Reference no: EM132758955
(a) Downing plc. is proposing a rights offering. Currently there are 350,000 shares outstanding at £85 each. There will be 70,000 new shares offered at £70 each.
Required:
(i) What is the new market value of the company?
(ii) How many rights are associated with one of the new shares?
(iii) What is the ex-rights price?
(iv) What is the value of a right?
(v) Ignoring regulations, why might a company have a rights offering rather than a general cash offer?
(b) Moon plc., a prominent consumer products firm, is debating whether or not to convert its all-equity capital structure to one that is 60 % debt. Currently there are 4,000 shares outstanding, and the share price is £80. EBIT is expected to remain at £20,000 per year for ever.

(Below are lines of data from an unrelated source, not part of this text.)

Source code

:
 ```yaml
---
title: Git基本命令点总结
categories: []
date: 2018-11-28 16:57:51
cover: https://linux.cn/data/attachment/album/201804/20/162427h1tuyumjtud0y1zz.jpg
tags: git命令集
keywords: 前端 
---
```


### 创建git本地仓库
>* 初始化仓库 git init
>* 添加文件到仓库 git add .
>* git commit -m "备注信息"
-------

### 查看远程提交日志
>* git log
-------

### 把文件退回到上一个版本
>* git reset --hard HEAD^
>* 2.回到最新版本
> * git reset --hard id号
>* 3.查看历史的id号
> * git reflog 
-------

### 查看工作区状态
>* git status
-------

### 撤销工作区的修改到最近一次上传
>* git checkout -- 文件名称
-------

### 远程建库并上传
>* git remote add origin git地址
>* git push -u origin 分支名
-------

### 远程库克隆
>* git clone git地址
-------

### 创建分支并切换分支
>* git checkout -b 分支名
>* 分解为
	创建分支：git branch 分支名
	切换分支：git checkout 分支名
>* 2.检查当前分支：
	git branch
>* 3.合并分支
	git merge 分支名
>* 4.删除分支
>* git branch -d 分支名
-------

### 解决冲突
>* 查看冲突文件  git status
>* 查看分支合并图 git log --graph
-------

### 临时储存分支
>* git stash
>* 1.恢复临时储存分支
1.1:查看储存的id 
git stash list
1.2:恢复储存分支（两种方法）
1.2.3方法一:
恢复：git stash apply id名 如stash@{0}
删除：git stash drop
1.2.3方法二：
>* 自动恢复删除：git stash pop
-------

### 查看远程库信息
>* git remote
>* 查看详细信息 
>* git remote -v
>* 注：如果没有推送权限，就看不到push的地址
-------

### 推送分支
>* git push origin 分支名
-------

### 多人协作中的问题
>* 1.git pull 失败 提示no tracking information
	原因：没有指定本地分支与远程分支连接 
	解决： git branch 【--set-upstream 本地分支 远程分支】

The interest rate on new debt is 5 %, and there are no taxes. Assume that the firm has a dividend payout rate of 100 %.
Required:
(i) Ms. Bisping, a shareholder of the firm, owns 200 shares of equity. What is her cash flow under the current capital structure?
(ii) What will Ms. Bisping's cash flow be under the proposed capital structure of the firm? Assume that she keeps all 200 of her shares. (iii) Suppose Moon does convert, but Ms. Bisping prefers the current all-equity capital structure. Show how she could unlever her shares to recreate the original capital structure.